Suon Bunsak, chief secretariat of the Cambodian Human Rights Action Committee, expressed his sadness at the loss of Mr. Ley.
“I dare not the say the case involved politics, but he is a public figure and analyst who dared to criticize politicians. I admit that this made me scared, but I will keep on doing my job. I will comment on any public issue that I have enough evidence to support,” he said.
Last week, Mr. Ley appeared in a roundtable discussion on two radio programs, RFA and VOA, to discuss the Global Witness’ report called “Hostile Takeover.” The report alleges Prime Minister Hun Sen and his family had acquired massive personal fortunes over the years.

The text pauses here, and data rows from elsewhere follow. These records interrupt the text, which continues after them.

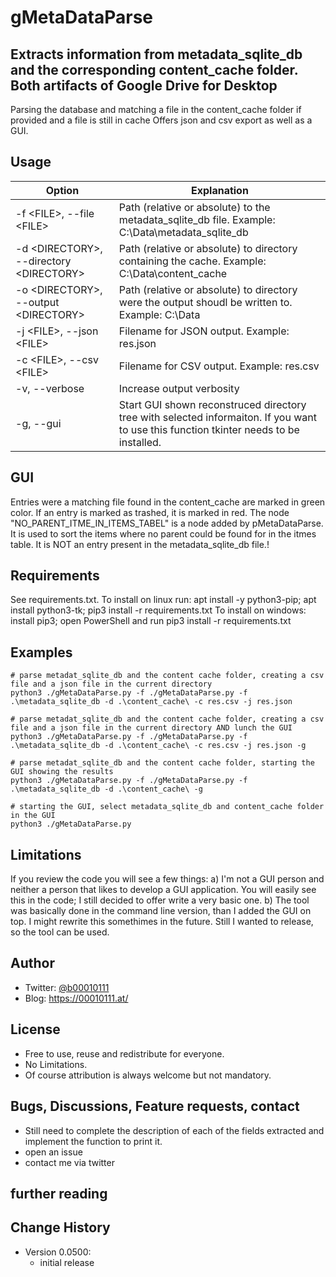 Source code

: # gMetaDataParse
## Extracts information from metadata_sqlite_db and the corresponding content_cache folder. Both artifacts of Google Drive for Desktop
Parsing the database and matching a file in the content_cache folder if provided and a file is still in cache
Offers json and csv export as well as a GUI.

## Usage
Option | Explanation
--- | ---
-f \<FILE\>, --file \<FILE\> | Path (relative or absolute) to the metadata_sqlite_db file. Example: C:\Data\metadata_sqlite_db
-d \<DIRECTORY\>, --directory \<DIRECTORY\> | Path (relative or absolute) to directory containing the cache. Example: C:\Data\content_cache
-o \<DIRECTORY\>, --output \<DIRECTORY\> | Path (relative or absolute) to directory were the output shoudl be written to. Example: C:\Data 
-j \<FILE\>, --json \<FILE\> | Filename for JSON output. Example: res.json
-c \<FILE\>, --csv \<FILE\> | Filename for CSV output. Example: res.csv
-v, --verbose | Increase output verbosity 
-g, --gui | Start GUI shown reconstruced directory tree with selected informaiton. If you want to use this function tkinter needs to be installed. 


## GUI
Entries were a matching file found in the content_cache are marked in green color.
If an entry is marked as trashed, it is marked in red.
The node "NO_PARENT_ITME_IN_ITEMS_TABEL" is a node added by pMetaDataParse. It is used to sort the items where no parent could be found for in the itmes table. It is NOT an entry present in the metadata_sqlite_db file.!


## Requirements
See requirements.txt. 
To install on linux run: apt install -y python3-pip; apt install python3-tk; pip3 install -r requirements.txt 
To install on windows: install pip3; open PowerShell and run pip3 install -r requirements.txt

## Examples
```
# parse metadat_sqlite_db and the content cache folder, creating a csv file and a json file in the current directory
python3 ./gMetaDataParse.py -f ./gMetaDataParse.py -f .\metadata_sqlite_db -d .\content_cache\ -c res.csv -j res.json

# parse metadat_sqlite_db and the content cache folder, creating a csv file and a json file in the current directory AND lunch the GUI
python3 ./gMetaDataParse.py -f ./gMetaDataParse.py -f .\metadata_sqlite_db -d .\content_cache\ -c res.csv -j res.json -g

# parse metadat_sqlite_db and the content cache folder, starting the GUI showing the results
python3 ./gMetaDataParse.py -f ./gMetaDataParse.py -f .\metadata_sqlite_db -d .\content_cache\ -g

# starting the GUI, select metadata_sqlite_db and content_cache folder in the GUI
python3 ./gMetaDataParse.py 
```

## Limitations
If you review the code you will see a few things:
a) I'm not a GUI person and neither a person that likes to develop a GUI application. You will easily see this in the code; I still decided to offer write a very basic one.
b) The tool was basically done in the command line version, than I added the GUI on top. I might rewrite this somethimes in the future. Still I wanted to release, so the tool can be used.

## Author
* Twitter: [@b00010111](https://twitter.com/b00010111)
* Blog: https://00010111.at/

## License
* Free to use, reuse and redistribute for everyone.
* No Limitations.
* Of course attribution is always welcome but not mandatory.

## Bugs, Discussions, Feature requests, contact
* Still need to complete the description of each of the fields extracted and implement the function to print it.
* open an issue
* contact me via twitter

## further reading


## Change History
 * Version 0.0500:
    * initial release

After the shooting, Global Witness released its own statement, strongly condemning the murder and calling for a thorough and independent investigation that will “ensure that the real perpetrators are brought to justice, not just the hitmen.”
“Cambodia has a long history of political, human rights and labor activists being killed, with murderers rarely brought to justice,” the NGO wrote.
Mr. Ley was born on October 19, 1970, in Takeo province’s Tram Kak district. He graduated with a medical degree in 1992 and studied for a master’s degree in research from Chulalongkorn University in Thailand from 1996 to 1997. In 2008, he graduated with a doctoral degree in social science from Malaya University in Malaysia, according to his Facebook page.
He leaves behind a wife, Bou Rachna, and four sons. His wife, who is now pregnant with their fifth child, said her husband could not have owed anyone money and did not want revenge against anyone.
“He was a good person. I never worried that such problems would happen to him. I do not know why it happened to him like this. I am really sad,” said Mrs. Rachna.
Mr. Ley knew the dangers of speaking out against the government and often spoke of what might happen to him because of his criticism.
“I never thought that I was going to live long,” Mr. Ley once said. “One day, I might die or be shot to death. But as long as I live, I will say what the others dare not to. No one can buy me or make me not speak out.”